Task objective:
Which lines come from the start of the listing through the line holding "Nous aimerions plutôt"? Restate exactly those, both included, minus the pictures.

Provided entries:
****************************************

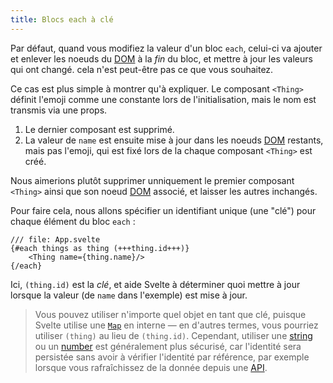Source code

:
 ```yaml
---
title: Blocs each à clé
---
```


Par défaut, quand vous modifiez la valeur d'un bloc `each`, celui-ci va ajouter et enlever les noeuds du <span class="vo">[DOM](PUBLIC_SVELTE_SITE_URL/docs/web#dom)</span> à la _fin_ du bloc, et mettre à jour les valeurs qui ont changé. cela n'est peut-être pas ce que vous souhaitez.

Ce cas est plus simple à montrer qu'à expliquer. Le composant `<Thing>` définit l'emoji comme une constante lors de l'initialisation, mais le nom est transmis via une props.

1. Le dernier composant est supprimé.
2. La valeur de `name` est ensuite mise à jour dans les noeuds <span class="vo">[DOM](PUBLIC_SVELTE_SITE_URL/docs/web#dom)</span> restants, mais pas l'emoji, qui est fixé lors de la chaque composant `<Thing>` est créé.

Nous aimerions plutôt supprimer unniquement le premier composant `<Thing>` ainsi que son noeud <span class="vo">[DOM](PUBLIC_SVELTE_SITE_URL/docs/web#dom)</span> associé, et laisser les autres inchangés.

Pour faire cela, nous allons spécifier un identifiant unique (une "clé") pour chaque élément du bloc `each` :

```svelte
/// file: App.svelte
{#each things as thing (+++thing.id+++)}
	<Thing name={thing.name}/>
{/each}
```

Ici, `(thing.id)` est la _clé_, et aide Svelte à déterminer quoi mettre à jour lorsque la valeur (de `name` dans l'exemple) est mise à jour.

> Vous pouvez utiliser n'importe quel objet en tant que clé, puisque Svelte utilise une [`Map`](https://developer.mozilla.org/fr/docs/Web/JavaScript/Reference/Global_Objects/Map) en interne — en d'autres termes, vous pourriez utiliser `(thing)` au lieu de `(thing.id)`. Cependant, utiliser une <span class="vo">[string](PUBLIC_SVELTE_SITE_URL/docs/development#string)</span> ou un <span class="vo">[number](PUBLIC_SVELTE_SITE_URL/docs/development#number)</span> est généralement plus sécurisé, car l'identité sera persistée sans avoir à vérifier l'identité par référence, par exemple lorsque vous rafraîchissez de la donnée depuis une <span class="vo">[API](PUBLIC_SVELTE_SITE_URL/docs/development#api)</span>.
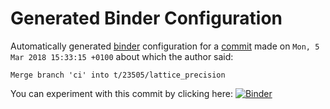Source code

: # Generated Binder Configuration

Automatically generated [binder](https://mybinder.org) configuration for a [commit](https://github.com/saraedum/sage/commit/73524700aa4cfc1503e3903b4ad80c65c535358d) made on `Mon, 5 Mar 2018 15:33:15 +0100` about which the author said:
```
Merge branch 'ci' into t/23505/lattice_precision
```
You can experiment with this commit by clicking here:
[![Binder](https://mybinder.org/badge.svg)](https://mybinder.org/v2/gh/saraedum/sage-binder-env/t/23505/lattice_precision?filepath=review.ipynb)
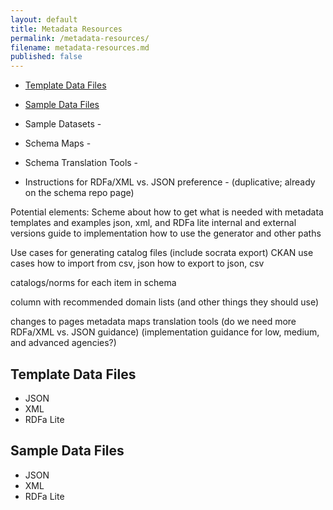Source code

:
 ```yaml
---
layout: default
title: Metadata Resources
permalink: /metadata-resources/
filename: metadata-resources.md
published: false
---
```


* [Template Data Files](http://project-open-data.github.com/metadata-resources/#template)
* [Sample Data Files](http://project-open-data.github.com/metadata-resources/#sample)



* Sample Datasets - 
* Schema Maps - 
* Schema Translation Tools - 
* Instructions for RDFa/XML vs. JSON preference - (duplicative; already on the schema repo page)



Potential elements:
Scheme about how to get what is needed with metadata
templates and examples
json, xml, and RDFa lite
internal and external versions
guide to implementation
how to use the generator and other paths

Use cases for generating catalog files (include socrata export)
CKAN use cases
how to import from csv, json
how to export to json, csv

catalogs/norms for each item in schema

column with recommended domain lists (and other things they should use)

changes to pages 
metadata  maps
translation tools
(do we need more RDFa/XML vs. JSON guidance)
(implementation guidance for low, medium, and advanced agencies?)



## Template Data Files<a id="template"></a>
* JSON
* XML
* RDFa Lite


## Sample Data Files<a id="sample"></a>
* JSON
* XML
* RDFa Lite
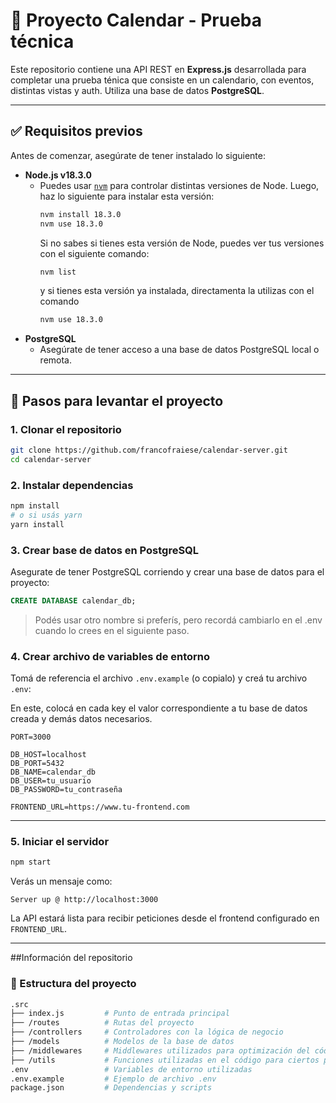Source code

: # 🧠 Proyecto Calendar - Prueba técnica

Este repositorio contiene una API REST en **Express.js** desarrollada para completar una prueba ténica que consiste en un calendario, con eventos, distintas vistas y auth.
Utiliza una base de datos **PostgreSQL**.

---

## ✅ Requisitos previos

Antes de comenzar, asegúrate de tener instalado lo siguiente:

- **Node.js v18.3.0**
  - Puedes usar [`nvm`](https://github.com/nvm-sh/nvm) para controlar distintas versiones de Node. Luego, haz lo siguiente para instalar esta versión:
    ```bash
    nvm install 18.3.0
    nvm use 18.3.0
    ```
    Si no sabes si tienes esta versión de Node, puedes ver tus versiones con el siguiente comando:
    ```bash
    nvm list
    ```
    y si tienes esta versión ya instalada, directamenta la utilizas con el comando
    ```bash
    nvm use 18.3.0
    ```
- **PostgreSQL**
  - Asegúrate de tener acceso a una base de datos PostgreSQL local o remota.

---

## 🚀 Pasos para levantar el proyecto

### 1. Clonar el repositorio

```bash
git clone https://github.com/francofraiese/calendar-server.git
cd calendar-server
```

### 2. Instalar dependencias

```bash
npm install
# o si usás yarn
yarn install
```

### 3. Crear base de datos en PostgreSQL

Asegurate de tener PostgreSQL corriendo y crear una base de datos para el proyecto:

```sql
CREATE DATABASE calendar_db;
```

> Podés usar otro nombre si preferís, pero recordá cambiarlo en el .env cuando lo crees en el siguiente paso.

### 4. Crear archivo de variables de entorno

Tomá de referencia el archivo `.env.example` (o copialo) y creá tu archivo `.env`:

En este, colocá en cada key el valor correspondiente a tu base de datos creada y demás datos necesarios.

```env
PORT=3000

DB_HOST=localhost
DB_PORT=5432
DB_NAME=calendar_db
DB_USER=tu_usuario
DB_PASSWORD=tu_contraseña

FRONTEND_URL=https://www.tu-frontend.com
```

---

### 5. Iniciar el servidor

```bash
npm start
```

Verás un mensaje como:

```
Server up @ http://localhost:3000
```

La API estará lista para recibir peticiones desde el frontend configurado en `FRONTEND_URL`.

---

##Información del repositorio

### 📂 Estructura del proyecto

```bash
.src
├── index.js         # Punto de entrada principal
├── /routes          # Rutas del proyecto
├── /controllers     # Controladores con la lógica de negocio
├── /models          # Modelos de la base de datos
├── /middlewares     # Middlewares utilizados para optimización del código en el ruteo
├── /utils           # Funciones utilizadas en el código para ciertos propósitos específicos.
.env                 # Variables de entorno utilizadas
.env.example         # Ejemplo de archivo .env
package.json         # Dependencias y scripts
```

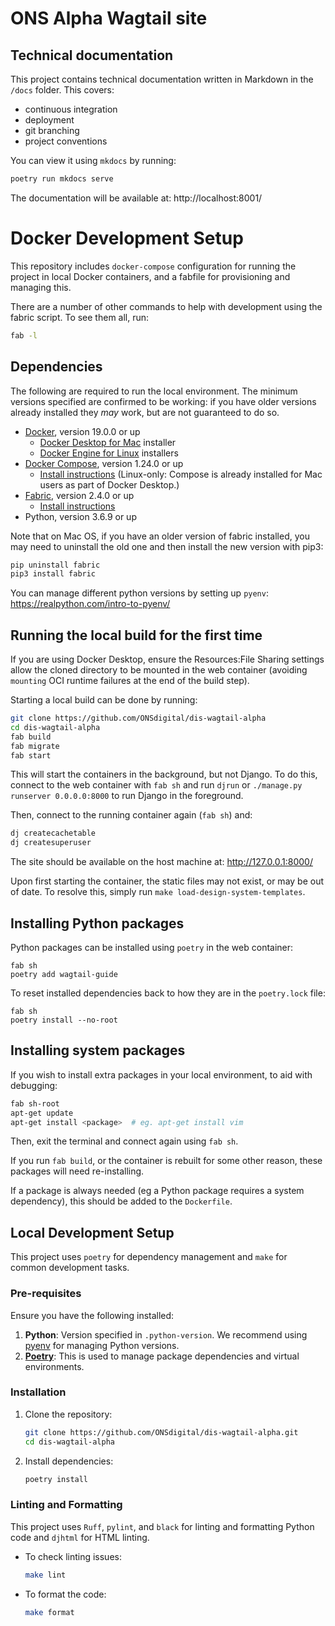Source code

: # ONS Alpha Wagtail site

## Technical documentation

This project contains technical documentation written in Markdown in the `/docs` folder. This covers:

- continuous integration
- deployment
- git branching
- project conventions

You can view it using `mkdocs` by running:

```bash
poetry run mkdocs serve
```

The documentation will be available at: http://localhost:8001/

# Docker Development Setup

This repository includes `docker-compose` configuration for running the project in local Docker containers,
and a fabfile for provisioning and managing this.

There are a number of other commands to help with development using the fabric script. To see them all, run:

```bash
fab -l
```

## Dependencies

The following are required to run the local environment. The minimum versions specified are confirmed to be working:
if you have older versions already installed they _may_ work, but are not guaranteed to do so.

- [Docker](https://www.docker.com/), version 19.0.0 or up
  - [Docker Desktop for Mac](https://hub.docker.com/editions/community/docker-ce-desktop-mac) installer
  - [Docker Engine for Linux](https://hub.docker.com/search?q=&type=edition&offering=community&sort=updated_at&order=desc&operating_system=linux) installers
- [Docker Compose](https://docs.docker.com/compose/), version 1.24.0 or up
  - [Install instructions](https://docs.docker.com/compose/install/) (Linux-only: Compose is already installed for Mac users as part of Docker Desktop.)
- [Fabric](https://www.fabfile.org/), version 2.4.0 or up
  - [Install instructions](https://www.fabfile.org/installing.html)
- Python, version 3.6.9 or up

Note that on Mac OS, if you have an older version of fabric installed, you may need to uninstall the old one and then install the new version with pip3:

```bash
pip uninstall fabric
pip3 install fabric
```

You can manage different python versions by setting up `pyenv`: https://realpython.com/intro-to-pyenv/

## Running the local build for the first time

If you are using Docker Desktop, ensure the Resources:File Sharing settings allow the cloned directory to be mounted in the web container (avoiding `mounting` OCI runtime failures at the end of the build step).

Starting a local build can be done by running:

```bash
git clone https://github.com/ONSdigital/dis-wagtail-alpha
cd dis-wagtail-alpha
fab build
fab migrate
fab start
```

This will start the containers in the background, but not Django. To do this, connect to the web container with `fab sh` 
and run `djrun` or `./manage.py runserver 0.0.0.0:8000` to run Django in the foreground.

Then, connect to the running container again (`fab sh`) and:

```bash
dj createcachetable
dj createsuperuser
```

The site should be available on the host machine at: http://127.0.0.1:8000/

Upon first starting the container, the static files may not exist, or may be out of date. To resolve this, simply run `make load-design-system-templates`.

## Installing Python packages

Python packages can be installed using `poetry` in the web container:

```
fab sh
poetry add wagtail-guide
```

To reset installed dependencies back to how they are in the `poetry.lock` file:

```
fab sh
poetry install --no-root
```

## Installing system packages

If you wish to install extra packages in your local environment, to aid with debugging:

```bash
fab sh-root
apt-get update
apt-get install <package>  # eg. apt-get install vim
```

Then, exit the terminal and connect again using `fab sh`.

If you run `fab build`, or the container is rebuilt for some other reason, these packages will need re-installing.

If a package is always needed (eg a Python package requires a system dependency), this should be added to the `Dockerfile`.


## Local Development Setup

This project uses `poetry` for dependency management and `make` for common development tasks.

### Pre-requisites

Ensure you have the following installed:

1. **Python**: Version specified in `.python-version`. We recommend using [pyenv](https://github.com/pyenv/pyenv) for
   managing Python versions.
2. **[Poetry](https://python-poetry.org/)**: This is used to manage package dependencies and virtual
   environments.

### Installation

1. Clone the repository:

   ```sh
   git clone https://github.com/ONSdigital/dis-wagtail-alpha.git
   cd dis-wagtail-alpha
   ```

2. Install dependencies:
   ```sh
   poetry install
   ```


### Linting and Formatting

This project uses `Ruff`, `pylint`, and `black` for linting and formatting Python code and `djhtml` for HTML linting.

- To check linting issues:

  ```sh
  make lint
  ```

- To format the code:

  ```sh
  make format
  ```


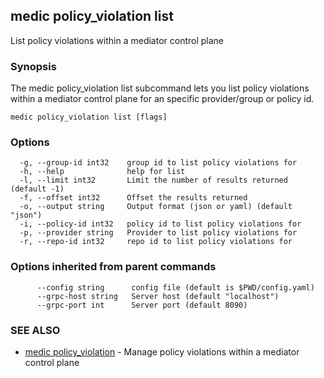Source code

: ## medic policy_violation list

List policy violations within a mediator control plane

### Synopsis

The medic policy_violation list subcommand lets you list policy violations within a
mediator control plane for an specific provider/group or policy id.

```
medic policy_violation list [flags]
```

### Options

```
  -g, --group-id int32    group id to list policy violations for
  -h, --help              help for list
  -l, --limit int32       Limit the number of results returned (default -1)
  -f, --offset int32      Offset the results returned
  -o, --output string     Output format (json or yaml) (default "json")
  -i, --policy-id int32   policy id to list policy violations for
  -p, --provider string   Provider to list policy violations for
  -r, --repo-id int32     repo id to list policy violations for
```

### Options inherited from parent commands

```
      --config string      config file (default is $PWD/config.yaml)
      --grpc-host string   Server host (default "localhost")
      --grpc-port int      Server port (default 8090)
```

### SEE ALSO

* [medic policy_violation](medic_policy_violation.md)	 - Manage policy violations within a mediator control plane

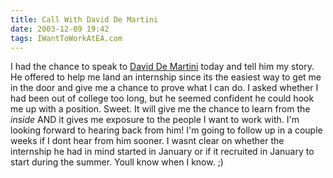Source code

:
 ```yaml
---
title: Call With David De Martini
date: 2003-12-09 19:42
tags: IWantToWorkAtEA.com
---
```

I had the chance to speak to [David De Martini][1] today and tell him my story. He offered to help me land an internship since its the easiest way to get me in the door and give me a chance to prove what I can do. I asked whether I had been out of college too long, but he seemed confident he could hook me up with a position. Sweet. It will give me the chance to learn from the *inside* AND it gives me exposure to the people I want to work with. I'm looking forward to hearing back from him! I'm going to follow up in a couple weeks if I dont hear from him sooner. I wasnt clear on whether the internship he had in mind started in January or if it recruited in January to start during the summer. Youll know when I know. ;)

 [1]: /a-quick-hello-with-david-de-martini.html


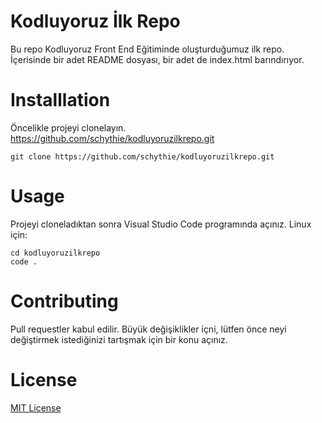 # Kodluyoruz İlk Repo
Bu repo Kodluyoruz Front End Eğitiminde oluşturduğumuz ilk repo. İçerisinde bir adet README dosyası, bir adet de index.html barındırıyor.

# Installlation

Öncelikle projeyi clonelayın. https://github.com/schythie/kodluyoruzilkrepo.git

```
git clone https://github.com/schythie/kodluyoruzilkrepo.git
```

# Usage
Projeyi cloneladıktan sonra Visual Studio Code programında açınız. Linux için:

```
cd kodluyoruzilkrepo
code .
```

# Contributing
Pull requestler kabul edilir. Büyük değişiklikler içni, lütfen önce neyi değiştirmek istediğinizi tartışmak için bir konu açınız.

# License
[MIT License](https://opensource.org/licenses/MIT)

****************************************

Response box:
Source code

:
 ```yaml
---
title: Blocs each à clé
---
```


Par défaut, quand vous modifiez la valeur d'un bloc `each`, celui-ci va ajouter et enlever les noeuds du <span class="vo">[DOM](PUBLIC_SVELTE_SITE_URL/docs/web#dom)</span> à la _fin_ du bloc, et mettre à jour les valeurs qui ont changé. cela n'est peut-être pas ce que vous souhaitez.

Ce cas est plus simple à montrer qu'à expliquer. Le composant `<Thing>` définit l'emoji comme une constante lors de l'initialisation, mais le nom est transmis via une props.

1. Le dernier composant est supprimé.
2. La valeur de `name` est ensuite mise à jour dans les noeuds <span class="vo">[DOM](PUBLIC_SVELTE_SITE_URL/docs/web#dom)</span> restants, mais pas l'emoji, qui est fixé lors de la chaque composant `<Thing>` est créé.

Nous aimerions plutôt supprimer unniquement le premier composant `<Thing>` ainsi que son noeud <span class="vo">[DOM](PUBLIC_SVELTE_SITE_URL/docs/web#dom)</span> associé, et laisser les autres inchangés.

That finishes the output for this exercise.